### YOUR GOAL:
Return each line, exactly as given, from the one containing "The solution allowed" through the end of the entries below, and skip the rest.

◇ ◇ ◇ ◇ ◇

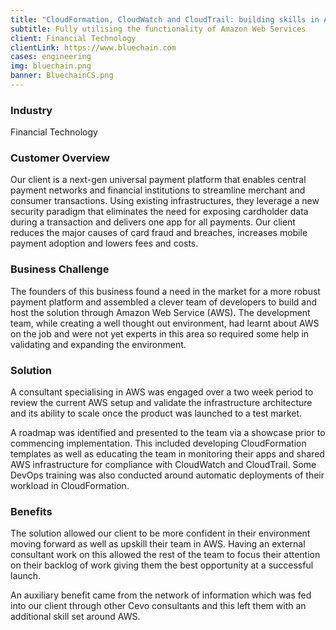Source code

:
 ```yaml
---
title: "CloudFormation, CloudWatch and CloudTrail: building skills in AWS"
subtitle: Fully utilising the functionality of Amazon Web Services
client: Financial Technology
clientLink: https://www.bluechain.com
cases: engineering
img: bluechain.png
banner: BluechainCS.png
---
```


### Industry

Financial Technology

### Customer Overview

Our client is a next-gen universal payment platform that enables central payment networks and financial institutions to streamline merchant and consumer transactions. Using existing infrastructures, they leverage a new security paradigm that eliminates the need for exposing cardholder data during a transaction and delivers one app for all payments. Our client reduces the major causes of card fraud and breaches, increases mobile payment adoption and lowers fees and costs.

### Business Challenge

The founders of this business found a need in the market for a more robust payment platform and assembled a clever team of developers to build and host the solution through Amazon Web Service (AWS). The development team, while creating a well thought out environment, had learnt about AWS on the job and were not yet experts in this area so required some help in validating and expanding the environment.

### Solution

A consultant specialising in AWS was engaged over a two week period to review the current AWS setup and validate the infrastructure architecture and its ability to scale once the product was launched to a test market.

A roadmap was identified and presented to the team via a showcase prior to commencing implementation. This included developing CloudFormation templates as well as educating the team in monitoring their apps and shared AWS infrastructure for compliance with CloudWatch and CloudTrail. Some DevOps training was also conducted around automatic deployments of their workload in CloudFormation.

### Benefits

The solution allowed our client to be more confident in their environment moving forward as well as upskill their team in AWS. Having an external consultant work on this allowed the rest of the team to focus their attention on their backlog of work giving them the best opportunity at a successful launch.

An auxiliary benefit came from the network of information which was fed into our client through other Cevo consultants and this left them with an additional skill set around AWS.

◇ ◇ ◇ ◇ ◇

### TASK OUTPUT:
The solution allowed our client to be more confident in their environment moving forward as well as upskill their team in AWS. Having an external consultant work on this allowed the rest of the team to focus their attention on their backlog of work giving them the best opportunity at a successful launch.

An auxiliary benefit came from the network of information which was fed into our client through other Cevo consultants and this left them with an additional skill set around AWS.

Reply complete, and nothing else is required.